Published in Hindustan Times, June, 2011


Both Indian mythology and Greek mythology refer to creatures who are composites of other creatures. There is the Nava-gunjara of India and there is the Chimera of Greece. But while Nava-gunjara represents divinity, Chimera represents chaos. The one is celebrated, the other needs to be tamed or killed. Increasingly, India’s chaos is being feared and there is a gnawing sense amongst the educated that it will collapse if not tamed, ordered and organized. Is the problem with the beast or the gaze? I am convinced it is the gaze.

I recently visited the city of Nathdvara, an old temple city in Rajasthan. The roads are narrow and they wind into a labyrinth lined with shops that have served customers for hundreds of years. Money is exchanged, value is generated. Yet, this is dismissed as the ‘unorganized’ sector. Every shop looks very well organized though the bazaar with its sounds and shapes looks rather chaotic. There is microcosmic order in macrocosmic chaos. Why then is it deemed unorganized? Is it because our educated gaze compares it with the malls of cities, especially Western cities?

Could it be that ‘organized’ means not under central command? A monotheistic view of things. When things are not under one command, then different people think differently and this is seen as anarchy in the west. Conditioned to think monotheistically, we see one right way of doing things. God here being the logical authority. In India, where polytheism flourished, everyone thinking did not create chaos. At the boundary between ‘mine’ and ‘not mine’ negotiations took place and order emerged as everyone balanced their need with that of their neighbor. There was no need for one almighty God – everyone was a God, capable of being benevolent to the other. The result is an effective system, though not the most efficient one.

Polytheism is messy and can never be efficient but it accommodates every one. Monotheism is highly efficient but demands alignment to one way of thinking. It is this gaze that looks down upon cities like Nathdvara and seeks perfect urban planning.

So you build a planned city! For whom is this planned city built? The rich and educated India or the aspirational India or the surviving India or the below the poverty line India. How will the poor be stopped from entering these cities and living on the pavements and setting up slums? Should we stop them? Can the gaze of the urban planner accommodate the poor? But he assumes a system where one has to pay for water and electricity and services of the city. The poor cannot pay for it, that is why they are poor. So we will subsidize it – but who will stop the rich and the powerful from exploiting this subsidy? Lokpal? So we create laws after laws after laws, to create the perfect cityscape, and no one looks at the flaw in the gaze.
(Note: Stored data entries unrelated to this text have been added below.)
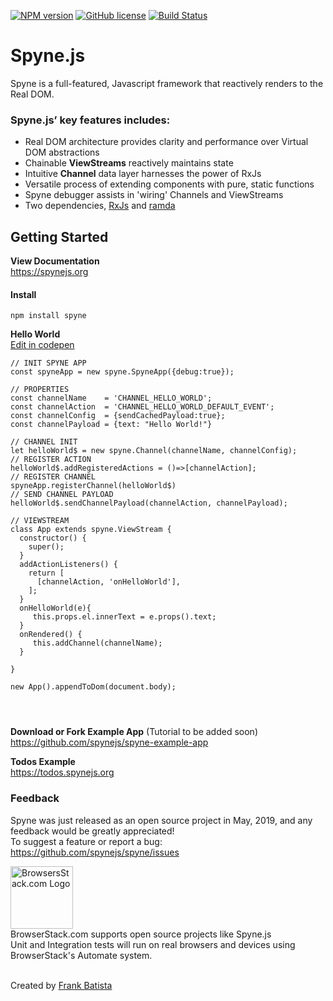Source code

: [![NPM version](https://img.shields.io/npm/v/spyne.svg?longCache=true&style=flat-square)](https://www.npmjs.com/package/spyne)
[![GitHub license](https://img.shields.io/github/license/spynejs/spyne.svg?longCache=true&style=flat-square)](https://github.com/spynejs/spyne/blob/master/LICENSE)
[![Build Status](https://travis-ci.com/spynejs/spyne.svg?branch=master)](https://travis-ci.com/spynejs/spyne)
# Spyne.js
Spyne is a full-featured, Javascript framework that reactively renders to the Real DOM.

### Spyne.js’ key features includes:

* Real DOM architecture provides clarity and performance over Virtual DOM abstractions
* Chainable <b>ViewStreams</b> reactively maintains state
* Intuitive <b>Channel</b> data layer harnesses the power of RxJs
* Versatile process of extending components with pure, static functions
* Spyne debugger assists in 'wiring' Channels and ViewStreams
* Two dependencies, [RxJs](https://rxjs-dev.firebaseapp.com) and [ramda](https://ramdajs.com)




## Getting Started ##
**View Documentation**<br/>
https://spynejs.org

#### Install ##
```
npm install spyne
```
**Hello World**<br>
[Edit in codepen](https://codepen.io/nybatista/pen/Pvvweb)
```
// INIT SPYNE APP
const spyneApp = new spyne.SpyneApp({debug:true});

// PROPERTIES
const channelName    = 'CHANNEL_HELLO_WORLD';
const channelAction  = 'CHANNEL_HELLO_WORLD_DEFAULT_EVENT';
const channelConfig  = {sendCachedPayload:true};
const channelPayload = {text: "Hello World!"}

// CHANNEL INIT
let helloWorld$ = new spyne.Channel(channelName, channelConfig);
// REGISTER ACTION
helloWorld$.addRegisteredActions = ()=>[channelAction];
// REGISTER CHANNEL
spyneApp.registerChannel(helloWorld$)
// SEND CHANNEL PAYLOAD
helloWorld$.sendChannelPayload(channelAction, channelPayload);

// VIEWSTREAM
class App extends spyne.ViewStream {
  constructor() {
    super();
  }
  addActionListeners() {
    return [
      [channelAction, 'onHelloWorld'],
    ];
  }
  onHelloWorld(e){
     this.props.el.innerText = e.props().text;
  }
  onRendered() {
     this.addChannel(channelName);
  }
 
}

new App().appendToDom(document.body);


 
```
**Download or Fork Example App** (Tutorial to be added soon)<br/>
https://github.com/spynejs/spyne-example-app <br>

**Todos Example**<br/>
https://todos.spynejs.org</br>

### Feedback
Spyne was just released as an open source project in May, 2019, and any feedback would be greatly appreciated!<br>
To suggest a feature or report a bug: https://github.com/spynejs/spyne/issues

[<img src="https://bstacksupport.zendesk.com/attachments/token/PhEt6nTTBau6HVpyq3IJsmUIG/?name=browserstack-logo-600x315.png" title="BrowsersStack.com Logo" height="100">](https://browserstack.com)<br>
BrowserStack.com supports open source projects like Spyne.js<br> 
Unit and Integration tests will run on real browsers and devices using BrowserStack's Automate system.<br><br>

Created by [Frank Batista](https://frankbatista.com)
The notion of ‘context’ does not exist in modern thought. The word exists because it is politically correct. If there were a genuine acceptance of the idea of ‘context’ then few would be obsessed with planning and laws. Planning demands knowledge of most, if not all, variables as it aims to create a predictable space.

But in a country like India, with a diverse population, not just economically, but also linguistically, and culturally, there are too many variables to predict. The context is dramatically different. Yet we strive to plan – go after ‘5-year plans’ and blue prints for fancy offices and cities, and wonder why everything collapses. It is not about problems with implementation, it is the stubborn refusal to believe in the possibility that Chimera is actually Nava-gunjara.